-- Working data follows --

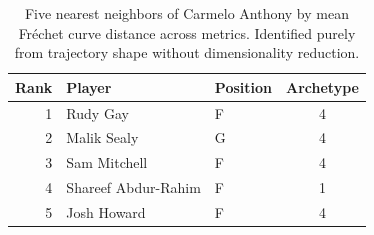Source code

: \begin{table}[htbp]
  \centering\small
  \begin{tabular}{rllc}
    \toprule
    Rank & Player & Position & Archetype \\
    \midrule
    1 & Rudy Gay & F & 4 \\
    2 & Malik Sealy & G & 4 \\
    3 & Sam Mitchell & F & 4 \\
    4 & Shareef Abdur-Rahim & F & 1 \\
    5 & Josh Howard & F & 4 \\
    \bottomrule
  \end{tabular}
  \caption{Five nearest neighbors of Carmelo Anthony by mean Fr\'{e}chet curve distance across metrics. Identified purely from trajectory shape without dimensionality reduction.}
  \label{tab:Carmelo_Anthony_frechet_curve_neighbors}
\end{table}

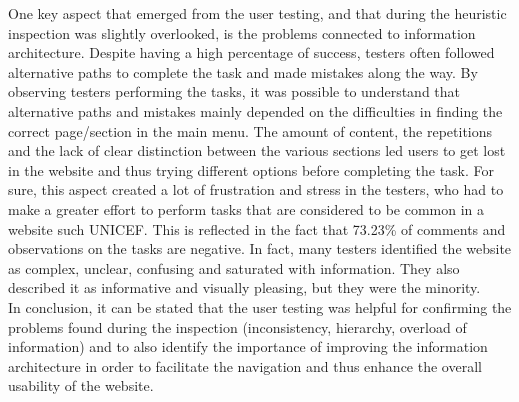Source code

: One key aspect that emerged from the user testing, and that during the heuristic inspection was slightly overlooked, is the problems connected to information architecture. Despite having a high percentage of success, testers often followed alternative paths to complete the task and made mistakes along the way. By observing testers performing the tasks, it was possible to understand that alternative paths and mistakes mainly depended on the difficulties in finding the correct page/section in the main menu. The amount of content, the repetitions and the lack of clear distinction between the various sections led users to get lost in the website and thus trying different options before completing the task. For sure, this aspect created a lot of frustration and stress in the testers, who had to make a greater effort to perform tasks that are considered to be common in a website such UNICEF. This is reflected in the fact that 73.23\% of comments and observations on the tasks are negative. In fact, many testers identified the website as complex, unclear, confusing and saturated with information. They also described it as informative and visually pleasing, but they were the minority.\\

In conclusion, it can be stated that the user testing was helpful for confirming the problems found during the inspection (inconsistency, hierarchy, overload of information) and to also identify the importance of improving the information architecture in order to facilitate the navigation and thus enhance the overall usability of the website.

-- Working data concluded --

What you should do >>
Give back all the records as they stand, but with no pictures in the copy.

Response >>
Source code

: \begin{table}[htbp]
  \centering\small
  \begin{tabular}{rllc}
    \toprule
    Rank & Player & Position & Archetype \\
    \midrule
    1 & Rudy Gay & F & 4 \\
    2 & Malik Sealy & G & 4 \\
    3 & Sam Mitchell & F & 4 \\
    4 & Shareef Abdur-Rahim & F & 1 \\
    5 & Josh Howard & F & 4 \\
    \bottomrule
  \end{tabular}
  \caption{Five nearest neighbors of Carmelo Anthony by mean Fr\'{e}chet curve distance across metrics. Identified purely from trajectory shape without dimensionality reduction.}
  \label{tab:Carmelo_Anthony_frechet_curve_neighbors}
\end{table}

Source code

: One key aspect that emerged from the user testing, and that during the heuristic inspection was slightly overlooked, is the problems connected to information architecture. Despite having a high percentage of success, testers often followed alternative paths to complete the task and made mistakes along the way. By observing testers performing the tasks, it was possible to understand that alternative paths and mistakes mainly depended on the difficulties in finding the correct page/section in the main menu. The amount of content, the repetitions and the lack of clear distinction between the various sections led users to get lost in the website and thus trying different options before completing the task. For sure, this aspect created a lot of frustration and stress in the testers, who had to make a greater effort to perform tasks that are considered to be common in a website such UNICEF. This is reflected in the fact that 73.23\% of comments and observations on the tasks are negative. In fact, many testers identified the website as complex, unclear, confusing and saturated with information. They also described it as informative and visually pleasing, but they were the minority.\\

In conclusion, it can be stated that the user testing was helpful for confirming the problems found during the inspection (inconsistency, hierarchy, overload of information) and to also identify the importance of improving the information architecture in order to facilitate the navigation and thus enhance the overall usability of the website.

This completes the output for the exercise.